In the February 1 edition of the Raleigh News and Observer, political columnist Rob Christensen wrote a piece that evoked the memory of a funeral for another former governor (and U.S. Senator) from Alamance County in 1958: the funeral of Robert Scott’s father, William Kerr Scott.As one would imagine, McCauley was covering the event for the Times-News and took numerous pictures of the funeral and the reception at the Kerr Scott homestead in Haw River.A selection of images from the Kerr Scott funeral will also be added to the collection in the coming weeks.
This past Wednesday (January 21) former U.S. Congressman Horace Kornegay (North Carolina Sixth Congressional District, 1961-1969) passed away at the age of 84. The image above shows Congressman Kornegay as he prepares to welcome presidential candidate U.S. Senator John F. Kennedy to Greensboro, North Carolina, for a campaign rally on September 17, 1960 (Kornegay is to the left of Senator Kennedy). Kornegay, who was born in Asheville, spent the majority of his life in Greensboro. After retiring from the U.S. Congress in 1969, he went on to a career with the Tobacco Institute. He worked at the Institute from 1972 to 1986, all the while promoting the tobacco industry in North Carolina.
Mr. Kornegay was a prominent Democratic representative of North Carolina in the 1960’s, and was a fixture at Democratic Party events at both the local and national level during this period.
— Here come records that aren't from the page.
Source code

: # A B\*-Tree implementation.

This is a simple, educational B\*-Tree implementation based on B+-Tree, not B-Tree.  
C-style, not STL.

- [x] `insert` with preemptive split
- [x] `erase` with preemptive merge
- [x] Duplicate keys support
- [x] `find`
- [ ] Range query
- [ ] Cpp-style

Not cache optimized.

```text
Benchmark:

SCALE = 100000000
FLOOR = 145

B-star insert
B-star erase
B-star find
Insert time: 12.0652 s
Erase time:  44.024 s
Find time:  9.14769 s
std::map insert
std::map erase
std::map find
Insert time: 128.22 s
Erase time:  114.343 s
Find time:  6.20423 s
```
He appears in multiple images in the newly processed Edward J. McCauley Photographic Materials, and is included in some of the images that can be seen online in the Edward J. McCauley Photographs digital collection.
We are pleased to announce that a new digital collection has been created which contains images from a recently processed collection in the Photographic Archives: the Edward J. McCauley Photographic Materials. This collection contains photographs taken by Edward J. McCauley (1926-2003) as a photographer for the Burlington Times-News in Burlington, North Carolina between the years 1950 and 1972.
New images will be added to this digital collection in the near future. Topics could include tobacco production (Alamance County), illicit liquor production (Alamance County), Miss North Carolina Beauty Pageants (held in Burlington), Boy Scouts of America (Alamance County), and Girl Scouts of America (Alamance County).